Over December 2021, Delhi's daily levels of PM2.5 averaged around 205 micrograms per cubic metre, nearly 14 times higher than the threshold prescribed by the World Health Organization's air quality guidelines.

Ms Lavakare was particularly concerned about the impact on Delhi's children, saying the air is so polluted that "every newborn is a smoker from the day they're born".

"You're setting up your young and your youth for failure," she said.

A boom in air purifiers and oxygen bars

People are paying to breathe in fresh oxygen at oxygen bars in Delhi.
 (Reuters: Anushree Fadnavis)

One of the offshoots of the air pollution crisis is the rise in products and businesses catering to the need for clean, fresh air.

"Air purifiers are a booming industry today," Dr Kumar said.

Cities like Delhi have also seen a rise in oxygen bars, where customers can pay to breathe in pure oxygen.

At one oxygen bar in Delhi, customers can pay 700–1300 rupees ($13–$24) to breathe in flavoured oxygen for around 15 minutes.

Dr Kumar described these ventures as "opportunistic industries" that are trying to "cash in on this health crisis".

Mr Singh noted that, while wealthier residents have the option of staying indoors or purchasing air purifiers, lower socio-economic groups are more exposed to air pollution.

"The poor tend to work closer to the roads. They tend to work closer to the brick-manufacturing units.
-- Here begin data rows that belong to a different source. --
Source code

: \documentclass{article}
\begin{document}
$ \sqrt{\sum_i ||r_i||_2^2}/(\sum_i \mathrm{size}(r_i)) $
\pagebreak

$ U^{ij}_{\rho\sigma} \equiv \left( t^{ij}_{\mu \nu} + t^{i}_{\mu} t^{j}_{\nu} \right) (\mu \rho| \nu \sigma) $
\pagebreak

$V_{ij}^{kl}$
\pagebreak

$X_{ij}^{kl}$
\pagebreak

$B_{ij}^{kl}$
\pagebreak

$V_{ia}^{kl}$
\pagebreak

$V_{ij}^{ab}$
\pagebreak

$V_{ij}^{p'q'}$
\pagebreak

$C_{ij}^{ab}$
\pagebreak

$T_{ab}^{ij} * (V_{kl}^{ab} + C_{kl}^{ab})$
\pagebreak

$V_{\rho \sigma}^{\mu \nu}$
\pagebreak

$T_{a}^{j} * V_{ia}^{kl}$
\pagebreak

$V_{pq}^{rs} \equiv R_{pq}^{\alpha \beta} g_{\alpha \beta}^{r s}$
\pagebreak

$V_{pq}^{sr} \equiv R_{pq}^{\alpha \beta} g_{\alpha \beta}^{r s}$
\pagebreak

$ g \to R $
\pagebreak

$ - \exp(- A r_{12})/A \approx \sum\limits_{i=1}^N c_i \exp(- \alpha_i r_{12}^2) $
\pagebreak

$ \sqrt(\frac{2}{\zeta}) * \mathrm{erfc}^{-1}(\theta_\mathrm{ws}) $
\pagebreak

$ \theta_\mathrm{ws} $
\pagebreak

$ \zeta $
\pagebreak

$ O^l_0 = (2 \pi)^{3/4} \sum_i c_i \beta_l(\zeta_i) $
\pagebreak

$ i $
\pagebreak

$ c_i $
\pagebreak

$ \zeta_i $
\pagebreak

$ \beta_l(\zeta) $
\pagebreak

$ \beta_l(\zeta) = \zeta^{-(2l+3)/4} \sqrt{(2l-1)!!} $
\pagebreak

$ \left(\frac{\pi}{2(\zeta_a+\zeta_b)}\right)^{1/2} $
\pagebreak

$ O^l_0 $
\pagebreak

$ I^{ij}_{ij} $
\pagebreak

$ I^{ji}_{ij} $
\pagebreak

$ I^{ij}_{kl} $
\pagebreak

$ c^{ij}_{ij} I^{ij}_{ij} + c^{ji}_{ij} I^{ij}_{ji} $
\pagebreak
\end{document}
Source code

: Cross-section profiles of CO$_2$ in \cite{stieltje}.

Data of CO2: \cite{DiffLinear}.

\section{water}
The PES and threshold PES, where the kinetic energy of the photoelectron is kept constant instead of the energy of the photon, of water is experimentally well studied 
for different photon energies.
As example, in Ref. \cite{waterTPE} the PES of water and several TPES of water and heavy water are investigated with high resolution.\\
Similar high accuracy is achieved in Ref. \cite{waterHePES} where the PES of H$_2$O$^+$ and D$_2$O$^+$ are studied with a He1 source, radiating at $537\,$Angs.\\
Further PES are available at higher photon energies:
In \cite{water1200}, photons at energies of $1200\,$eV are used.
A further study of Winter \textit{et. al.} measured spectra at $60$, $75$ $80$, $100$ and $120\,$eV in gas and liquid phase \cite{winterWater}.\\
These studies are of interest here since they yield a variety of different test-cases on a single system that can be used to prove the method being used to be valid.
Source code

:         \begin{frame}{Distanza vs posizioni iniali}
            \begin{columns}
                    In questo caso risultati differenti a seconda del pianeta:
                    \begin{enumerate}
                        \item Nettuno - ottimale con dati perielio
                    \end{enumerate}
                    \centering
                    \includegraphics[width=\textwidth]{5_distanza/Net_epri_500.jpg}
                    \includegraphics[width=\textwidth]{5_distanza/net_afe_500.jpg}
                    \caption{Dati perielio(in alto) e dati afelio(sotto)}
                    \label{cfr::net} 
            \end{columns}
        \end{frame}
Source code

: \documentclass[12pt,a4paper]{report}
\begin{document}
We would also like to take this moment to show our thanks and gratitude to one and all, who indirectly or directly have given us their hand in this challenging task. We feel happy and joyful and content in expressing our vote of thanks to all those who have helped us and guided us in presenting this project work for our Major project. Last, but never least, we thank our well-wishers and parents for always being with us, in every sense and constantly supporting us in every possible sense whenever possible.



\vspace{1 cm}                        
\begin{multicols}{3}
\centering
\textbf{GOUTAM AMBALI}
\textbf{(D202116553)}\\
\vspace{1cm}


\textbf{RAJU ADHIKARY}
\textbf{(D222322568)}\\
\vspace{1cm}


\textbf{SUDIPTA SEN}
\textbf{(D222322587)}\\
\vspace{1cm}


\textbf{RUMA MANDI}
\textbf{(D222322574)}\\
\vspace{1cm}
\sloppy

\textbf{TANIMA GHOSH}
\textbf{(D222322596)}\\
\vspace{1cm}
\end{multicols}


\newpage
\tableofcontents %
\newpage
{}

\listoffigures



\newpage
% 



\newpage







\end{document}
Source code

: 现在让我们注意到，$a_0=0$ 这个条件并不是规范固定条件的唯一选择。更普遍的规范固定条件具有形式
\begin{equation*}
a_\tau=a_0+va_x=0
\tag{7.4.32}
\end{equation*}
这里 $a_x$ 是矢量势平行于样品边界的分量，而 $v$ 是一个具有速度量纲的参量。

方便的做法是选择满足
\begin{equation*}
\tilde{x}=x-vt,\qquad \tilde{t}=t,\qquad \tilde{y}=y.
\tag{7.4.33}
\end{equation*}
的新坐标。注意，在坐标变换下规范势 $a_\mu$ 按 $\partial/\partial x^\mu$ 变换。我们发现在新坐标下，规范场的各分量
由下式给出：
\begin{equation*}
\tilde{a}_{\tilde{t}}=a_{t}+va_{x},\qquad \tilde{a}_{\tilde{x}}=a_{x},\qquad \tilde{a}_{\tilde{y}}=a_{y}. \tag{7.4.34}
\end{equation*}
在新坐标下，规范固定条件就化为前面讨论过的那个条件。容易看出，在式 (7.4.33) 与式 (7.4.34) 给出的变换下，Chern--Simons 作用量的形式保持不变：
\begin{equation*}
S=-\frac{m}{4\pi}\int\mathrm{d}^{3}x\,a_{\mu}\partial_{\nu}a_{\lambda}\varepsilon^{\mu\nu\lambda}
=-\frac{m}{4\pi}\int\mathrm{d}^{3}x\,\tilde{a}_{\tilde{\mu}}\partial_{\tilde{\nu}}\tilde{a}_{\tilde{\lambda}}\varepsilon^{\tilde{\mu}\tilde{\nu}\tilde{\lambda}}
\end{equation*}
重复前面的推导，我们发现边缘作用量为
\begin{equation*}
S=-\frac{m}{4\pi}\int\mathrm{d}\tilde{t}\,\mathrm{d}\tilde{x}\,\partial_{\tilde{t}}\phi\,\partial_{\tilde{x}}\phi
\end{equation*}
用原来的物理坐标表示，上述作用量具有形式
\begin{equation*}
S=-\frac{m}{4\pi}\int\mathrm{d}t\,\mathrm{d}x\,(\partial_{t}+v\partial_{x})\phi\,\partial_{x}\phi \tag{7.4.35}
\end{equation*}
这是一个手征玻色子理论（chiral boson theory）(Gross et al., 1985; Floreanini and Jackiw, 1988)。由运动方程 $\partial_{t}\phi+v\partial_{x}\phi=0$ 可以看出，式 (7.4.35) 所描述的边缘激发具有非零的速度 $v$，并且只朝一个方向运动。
They tend to work at construction sites, so their exposure to pollution is obviously much, much higher," he said.
Solutions to avoid 'a dystopian future'

In response to the country's air pollution problem, India's central government launched the National Clean Air Program (NCAP) in 2019.

The NCAP targets air pollution in around 132 cities in India and aims to reduce pollution concentrations by 2024.

Mr Singh was not optimistic about NCAP's success because air pollution "is not just an urban problem".

Some experts say "smog towers", which are basically 20-metre-tall air purifiers, are ineffective.
(Reuters: Adnan Abidi)

The ABC contacted the Environment Minister in the Delhi government, Gopal Rai, as well as pollution control entities at the state and central government level but did not receive a response.

What was needed, Mr Singh said, was "a shift from an urban approach to an airshed approach".

An airshed, he explained, was a region with "common geographical and meteorological traits that make air pollution in that region very similar".

India's Environment Minister, Bhupender Yadav, recently announced the government would revise its approach to air pollution and would focus on airsheds instead of urban centres.

The Delhi government has also attempted to tackle air pollution in the city by building smog towers, which are designed to purify the air around them.

Both Dr Kumar and Ms Lavakare consider this solution to be ineffectual and a waste of money.

Dr Kumar said air pollution could not be solved by allowing the air to be polluted and then cleaning it.

It was the sources of pollution that needed to be controlled, he stressed.

But there was also the question of political will.

Air pollution was "not a major electoral issue", Mr Singh said, because there were more-pressing developmental challenges such as "poverty, economic growth, jobs, inflation" along with other political and cultural issues.

Jyoti Pande Lavakare became a clean-air activist and is worried about the impact of air pollution on her family. (Supplied)

Air pollution is the second crisis Delhi's residents have lived through in 2021 after the pandemic.

However, Ms Lavakare said that its government was not taking air pollution as seriously as COVID-19 and that it had fallen to civil society groups such as hers to do the government's job in spreading awareness.

"It's really a dystopian future unless the government gets its act together," she said.